ELCA partners began work on the island of Nias soon after the Dec. 26 tsunami struck. The island also was closest to the epicenter of the March 28 earthquake, adding further death and destruction to this already battered island off the west coast of Sumatra.

More than 1,000 people may have died and 80 percent of the buildings left standing from the tsunami were damaged or destroyed by the quake, according to Lutheran World Relief.
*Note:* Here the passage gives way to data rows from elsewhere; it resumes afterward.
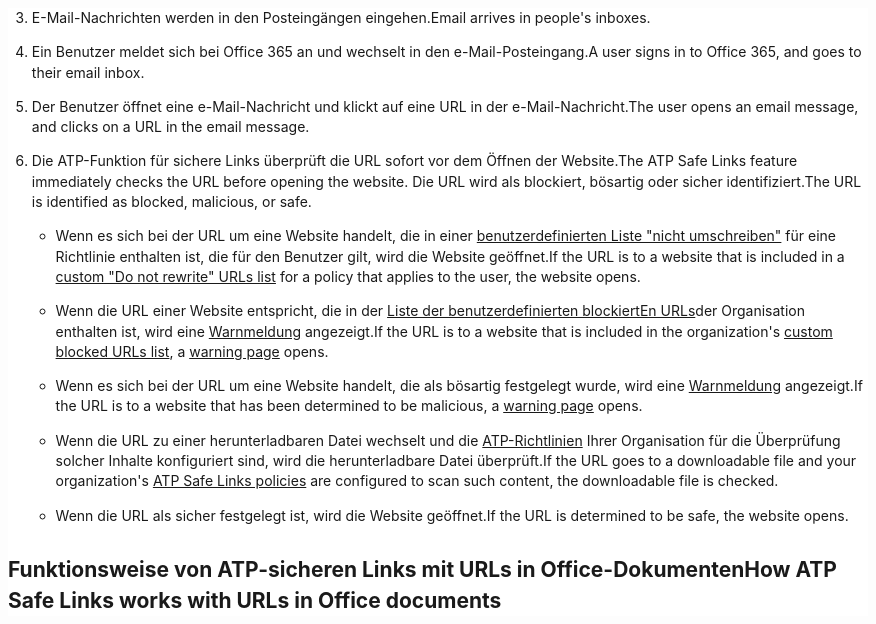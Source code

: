 3. <span data-ttu-id="e0d02-118">E-Mail-Nachrichten werden in den Posteingängen eingehen.</span><span class="sxs-lookup"><span data-stu-id="e0d02-118">Email arrives in people's inboxes.</span></span>
    
4. <span data-ttu-id="e0d02-119">Ein Benutzer meldet sich bei Office 365 an und wechselt in den e-Mail-Posteingang.</span><span class="sxs-lookup"><span data-stu-id="e0d02-119">A user signs in to Office 365, and goes to their email inbox.</span></span>
    
5. <span data-ttu-id="e0d02-120">Der Benutzer öffnet eine e-Mail-Nachricht und klickt auf eine URL in der e-Mail-Nachricht.</span><span class="sxs-lookup"><span data-stu-id="e0d02-120">The user opens an email message, and clicks on a URL in the email message.</span></span>
    
6. <span data-ttu-id="e0d02-121">Die ATP-Funktion für sichere Links überprüft die URL sofort vor dem Öffnen der Website.</span><span class="sxs-lookup"><span data-stu-id="e0d02-121">The ATP Safe Links feature immediately checks the URL before opening the website.</span></span> <span data-ttu-id="e0d02-122">Die URL wird als blockiert, bösartig oder sicher identifiziert.</span><span class="sxs-lookup"><span data-stu-id="e0d02-122">The URL is identified as blocked, malicious, or safe.</span></span>
    
    - <span data-ttu-id="e0d02-123">Wenn es sich bei der URL um eine Website handelt, die in einer [benutzerdefinierten Liste "nicht umschreiben"](set-up-a-custom-do-not-rewrite-urls-list-with-atp.md) für eine Richtlinie enthalten ist, die für den Benutzer gilt, wird die Website geöffnet.</span><span class="sxs-lookup"><span data-stu-id="e0d02-123">If the URL is to a website that is included in a [custom "Do not rewrite" URLs list](set-up-a-custom-do-not-rewrite-urls-list-with-atp.md) for a policy that applies to the user, the website opens.</span></span> 
    
    - <span data-ttu-id="e0d02-124">Wenn die URL einer Website entspricht, die in der [Liste der benutzerdefinierten blockiertEn URLs](set-up-a-custom-blocked-urls-list-wtih-atp.md)der Organisation enthalten ist, wird eine [Warnmeldung](atp-safe-links-warning-pages.md) angezeigt.</span><span class="sxs-lookup"><span data-stu-id="e0d02-124">If the URL is to a website that is included in the organization's [custom blocked URLs list](set-up-a-custom-blocked-urls-list-wtih-atp.md), a [warning page](atp-safe-links-warning-pages.md) opens.</span></span> 
    
    - <span data-ttu-id="e0d02-125">Wenn es sich bei der URL um eine Website handelt, die als bösartig festgelegt wurde, wird eine [Warnmeldung](atp-safe-links-warning-pages.md) angezeigt.</span><span class="sxs-lookup"><span data-stu-id="e0d02-125">If the URL is to a website that has been determined to be malicious, a [warning page](atp-safe-links-warning-pages.md) opens.</span></span> 
    
    - <span data-ttu-id="e0d02-126">Wenn die URL zu einer herunterladbaren Datei wechselt und die [ATP-Richtlinien](set-up-atp-safe-links-policies.md) Ihrer Organisation für die Überprüfung solcher Inhalte konfiguriert sind, wird die herunterladbare Datei überprüft.</span><span class="sxs-lookup"><span data-stu-id="e0d02-126">If the URL goes to a downloadable file and your organization's [ATP Safe Links policies](set-up-atp-safe-links-policies.md) are configured to scan such content, the downloadable file is checked.</span></span> 
    
    - <span data-ttu-id="e0d02-127">Wenn die URL als sicher festgelegt ist, wird die Website geöffnet.</span><span class="sxs-lookup"><span data-stu-id="e0d02-127">If the URL is determined to be safe, the website opens.</span></span>
    
## <a name="how-atp-safe-links-works-with-urls-in-office-documents"></a><span data-ttu-id="e0d02-128">Funktionsweise von ATP-sicheren Links mit URLs in Office-Dokumenten</span><span class="sxs-lookup"><span data-stu-id="e0d02-128">How ATP Safe Links works with URLs in Office documents</span></span>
In addition to emergency aid, ELCA and LWR partners Yakkum Emergency Unit and Yayasan Tanggul Bencana had been running mobile clinics, staffing health posts in camps, drilling wells and establishing sanitation facilities. Long-term work had also begun, including rehabilitating educational facilities, providing school kits, and training volunteers and medical personnel. Shortly after the quake, LWR tried to reach partners there. “Communications to and on Nias are difficult, as is travel there,” said Jeff Rasmussen, an LWR staff member who returned from the island the week before the quake hit.

Bishop Fs Gea of the Protestant Christian Batak Church, a Lutheran World Federation member, was stuck in Jakarta and unable to return to Nias where the quake destroyed the main airstrip. He said he knew of many newly damaged church buildings and was still unable to make contact with his family on Nias.

“When we respond [to this quake], it will be part of our overall tsunami response,” said Belletech Deressa of the ELCA Division for Global Mission. “Nias has not yet recovered from the [December 2004] earthquake and tsunami, and this has only made it worse.”